The Strategic Stone Study has been headed by Tarnia McAlester for English Heritage. Her contribution became part-time this year as the Department for Communities & Local Government (DCLG) withdrew its support for the project. It had provided £280,000 of just over £500,000 allocated to the project when it got under way in 2007. The rest came from English Heritage. It was anticipated another £500,000 would be needed to complete the project. The information gathered is being entered on to a Geological Information System (GIS) on a freely accessible website (http://maps.bgs.ac.uk/BuildingStone).

It was also intended to present the data as county atlases, available as PDF documents. Some have been produced – and useful and informative documents they are. The cuts mean it is unlikely that any more will now be produced.

By juggling their finances, English Heritage have managed to keep the Study alive until the end of the current financial year, when it is anticipated that about 60% of the 47 areas the country has been divided into will have been surveyed, although English Heritage says they include the main traditional stone building areas of the country.

Attempts are being made to find alternative funding to enable the project to be finished, although if it is to include all building stone uses it will never be finished because more buildings are going up and being altered and repaired all the time.

The Strategic Stone Study was a response to the Symonds Report on the stone industry, Planning for the Supply of Natural Building and Roofing Stone in England & Wales, produced in 2003. It complained about the lack of information about which stones from which sources had been used where. The Strategic Stone Study was intended to answer those questions so that planning authorities could avoid sterilising important sources of building stone by allowing such sites to be built upon. They should encourage the extraction of the stones.

But if the digital collection of data about stone is stuttering, the physical collection of stone for a display in the real world – the BGS geological timeline – is moving on nicely.

The hard landscaping is part of a major development of the Keyworth site that it is intended should cover the whole geology of the British Isles, including all the commercially available hard landscaping natural stones, which their producers have supplied at favourable rates for the project.

The first part of the scheme was completed at the end of the summer.
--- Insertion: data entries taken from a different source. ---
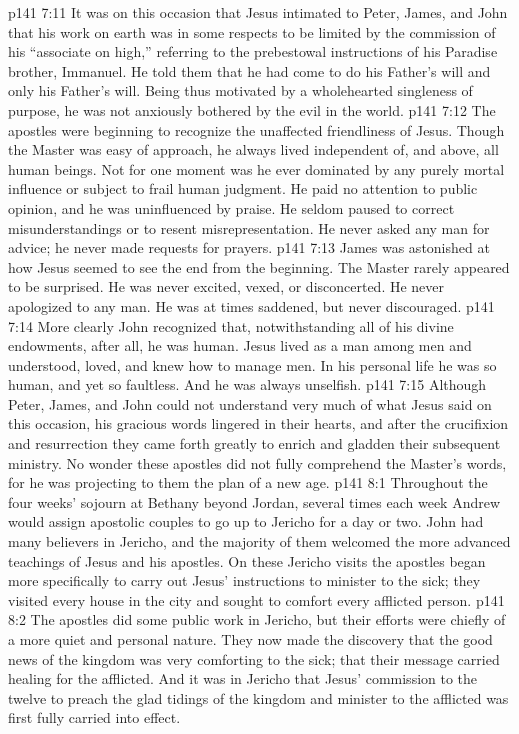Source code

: \vs p141 7:11 It was on this occasion that Jesus intimated to Peter, James, and John that his work on earth was in some respects to be limited by the commission of his “associate on high,” referring to the prebestowal instructions of his Paradise brother, Immanuel. He told them that he had come to do his Father’s will and only his Father’s will. Being thus motivated by a wholehearted singleness of purpose, he was not anxiously bothered by the evil in the world.
\vs p141 7:12 The apostles were beginning to recognize the unaffected friendliness of Jesus. Though the Master was easy of approach, he always lived independent of, and above, all human beings. Not for one moment was he ever dominated by any purely mortal influence or subject to frail human judgment. He paid no attention to public opinion, and he was uninfluenced by praise. He seldom paused to correct misunderstandings or to resent misrepresentation. He never asked any man for advice; he never made requests for prayers.
\vs p141 7:13 James was astonished at how Jesus seemed to see the end from the beginning. The Master rarely appeared to be surprised. He was never excited, vexed, or disconcerted. He never apologized to any man. He was at times saddened, but never discouraged.\plusone
\vs p141 7:14 More clearly John recognized that, notwithstanding all of his divine endowments, after all, he was human. Jesus lived as a man among men and understood, loved, and knew how to manage men. In his personal life he was so human, and yet so faultless. And he was always unselfish.
\vs p141 7:15 Although Peter, James, and John could not understand very much of what Jesus said on this occasion, his gracious words lingered in their hearts, and after the crucifixion and resurrection they came forth greatly to enrich and gladden their subsequent ministry. No wonder these apostles did not fully comprehend the Master’s words, for he was projecting to them the plan of a new age.
\vs p141 8:1 Throughout the four weeks’ sojourn at Bethany beyond Jordan, several times each week Andrew would assign apostolic couples to go up to Jericho for a day or two. John had many believers in Jericho, and the majority of them welcomed the more advanced teachings of Jesus and his apostles. On these Jericho visits the apostles began more specifically to carry out Jesus’ instructions to minister to the sick; they visited every house in the city and sought to comfort every afflicted person.\plusone
\vs p141 8:2 The apostles did some public work in Jericho, but their efforts were chiefly of a more quiet and personal nature. They now made the discovery that the good news of the kingdom was very comforting to the sick; that their message carried healing for the afflicted. And it was in Jericho that Jesus’ commission to the twelve to preach the glad tidings of the kingdom and minister to the afflicted was first fully carried into effect.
It includes examples of igneous, sedimentary and metamorphic rocks from all four countries of the United Kingdom. “We want to show what can be done with British materials,” Steve Parry, a mineralogist, petrologist and building stone expert at the BGS who is working on the project alongside contractors CED, told NSS.

With stone still being the material of choice on many construction projects – whether as cladding, landscaping or interiors – it appears (although often without credit) in many of the construction industry’s awards schemes.

One of the award schemes that does credit the materials and the contractors who use it is The Tile Association Tile Awards. This year’s awards were presented, as usual, at the Hilton Metropole Hotel at the NEC, Birmingham, in April – and there was more stone than ever among the winners.

You would expect the Best Natural Product category winner to be stone (which it was – the Elite collection of Indonesian stone from the CP Group), but there was also so much stone in the other categories.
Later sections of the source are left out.